われたような音がした方を見たら、マドがわれていた。

「………ぐ……ぁ………」

「……くッ…!……狙撃部隊…か…」

そげき…ぶたい…?

となりにいた男の人が、おなかをおさえてた。

そのおなかが、どんどん赤くなっていく。


ーーカシャン…


なにかが、おちる音がした。

そっちを見ると、カタナをもっていた男の人がうでをおさえていた。

「クソがッ…!出て来い!美空ぁ!姿も見せずに、終わりにするつもりかぁ!」

《くさかべ》という人がどなって、おちたカタナのところに行く。


ーーカチャッ…


「お…おい、日下部の旦那…アンタ、何考えてんだよ」

「最初から、生きて帰ろうなんて思っていないのさ。俺は…美空の絶望する顔を見る為に、ここまでやったんだ。美空の目の前ではないのは残念だが、ヤツに絶望を与える為にここで死んで貰うよッ!朔也君ッ…!」

カタナをもった《くさかべ》が、こっちにくる!

こわいのに、カラダが言うことを聞いてくれない…

「朔也様ッ!!」

やまとお兄ちゃんによばれた時には、ボクの目にはやまとお兄ちゃんのせ中しか見えなかった。

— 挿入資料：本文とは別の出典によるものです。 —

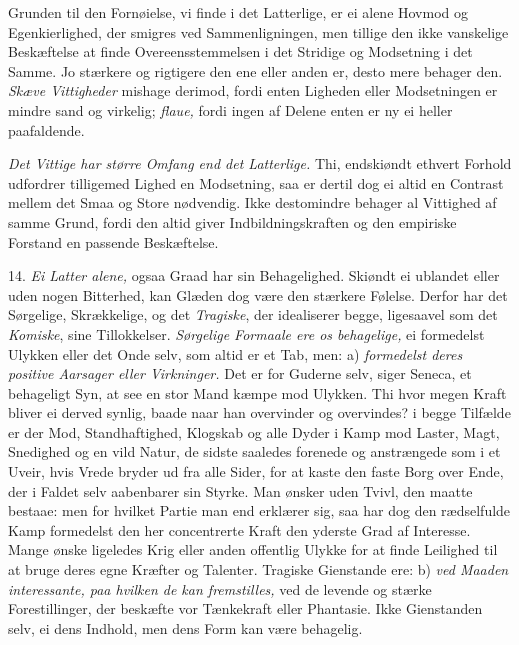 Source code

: \documentclass[12pt,a4paper]{article}
\newcommand{\opage}[1]{\marginnote{\footnotesize\textit{[#1]}}}
\begin{document}
Grunden til den Fornøielse, vi finde i det Latterlige, er ei alene Hovmod og
Egenkierlighed, der smigres ved Sammenligningen, men tillige den ikke vanskelige
\opage{259} Beskæftelse at finde Overeensstemmelsen i det Stridige og Modsetning i det Samme. Jo
stærkere og rigtigere den ene eller anden er, desto mere behager den. \emph{Skæve
Vittigheder} mishage derimod, fordi enten Ligheden eller Modsetningen er mindre sand og
virkelig; \emph{flaue,} fordi ingen af Delene enten er ny ei heller paafaldende.

\emph{Det Vittige har større Omfang end det Latterlige.} Thi, endskiøndt ethvert Forhold
udfordrer tilligemed Lighed en Modsetning, saa er dertil dog ei altid en Contrast mellem
det Smaa og Store nødvendig. Ikke destomindre behager al Vittighed af samme Grund, fordi
den altid giver Indbildningskraften og den empiriske Forstand en passende Beskæftelse.

14. \emph{Ei Latter alene,} ogsaa Graad har sin Behagelighed. Skiøndt ei ublandet eller
uden nogen Bitterhed, kan Glæden dog være den stærkere Følelse. Derfor har det Sørgelige,
Skrækkelige, og det \emph{Tragiske}, der idealiserer begge, ligesaavel som det
\emph{Komiske}, sine Tillokkelser. \emph{Sørgelige Formaale ere os behagelige,} ei
formedelst Ulykken eller det Onde selv, som altid er et Tab, men: a) \emph{formedelst deres
positive Aarsager eller Virkninger.} Det er for Guderne selv, siger Seneca, et behageligt
Syn, at see en stor Mand kæmpe mod Ulykken. Thi hvor megen Kraft bliver ei derved synlig,
baade naar han overvinder og overvindes? i begge Tilfælde er der Mod,
\opage{260} Standhaftighed, Klogskab og alle Dyder i Kamp mod Laster, Magt, Snedighed og en vild Natur,
de sidste saaledes forenede og anstrængede som i et Uveir, hvis Vrede bryder ud fra alle
Sider, for at kaste den faste Borg over Ende, der i Faldet selv aabenbarer sin Styrke. Man
ønsker uden Tvivl, den maatte bestaae: men for hvilket Partie man end erklærer sig, saa har
dog den rædselfulde Kamp formedelst den her concentrerte Kraft den yderste Grad af
Interesse. Mange ønske ligeledes Krig eller anden offentlig Ulykke for at finde Leilighed
til at bruge deres egne Kræfter og Talenter. Tragiske Gienstande ere: b) \emph{ved Maaden
interessante, paa hvilken de kan fremstilles,} ved de levende og stærke Forestillinger, der
beskæfte vor Tænkekraft eller Phantasie. Ikke Gienstanden selv, ei dens Indhold, men dens
Form kan være behagelig.
\end{document}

「………何の真似だい?大和君…そうか…朔也君を殺す前に、まず君から殺せって事だね。これ以上邪魔されたくないし、お望み通り先に殺してあげるよッ!」

「いやぁぁぁ―――!!」

さけんで、前にいるやまとお兄ちゃんをどかそうとしてもうごかない。


ーーーーバタバタバタッ…!!!


「そこまでだッ!武器を捨てて、大人しく投降しろ!!」

け…けいさつの…人?

たすかるの…?

「ふざけるなッ!警察が怖くて、こんな事出来るかぁ!!美空ぁ!いつまで、待たせる気だ!卑怯だぞ!さっさと出て来い!」


ーーーガラッ…!


「……はぁ…お前はどこまでも、頭が足りないのだな。このような事件を引き起こしておいて、人を卑怯呼ばわりとはな…」

フスマが開けられる音がして、次に聞こえてきたのはお父さまの声…

「あ…あなたは、また勝手な事を!お前達ッ!抑えておけと言っただろう!」

「すみません、警部ッ…!勝手にどんどん進まれるもので、犯人でもないですし抑え込めませんでした!」

やまとお兄ちゃんのせ中ごしに、お父さまとけいさつの人たちが見えた。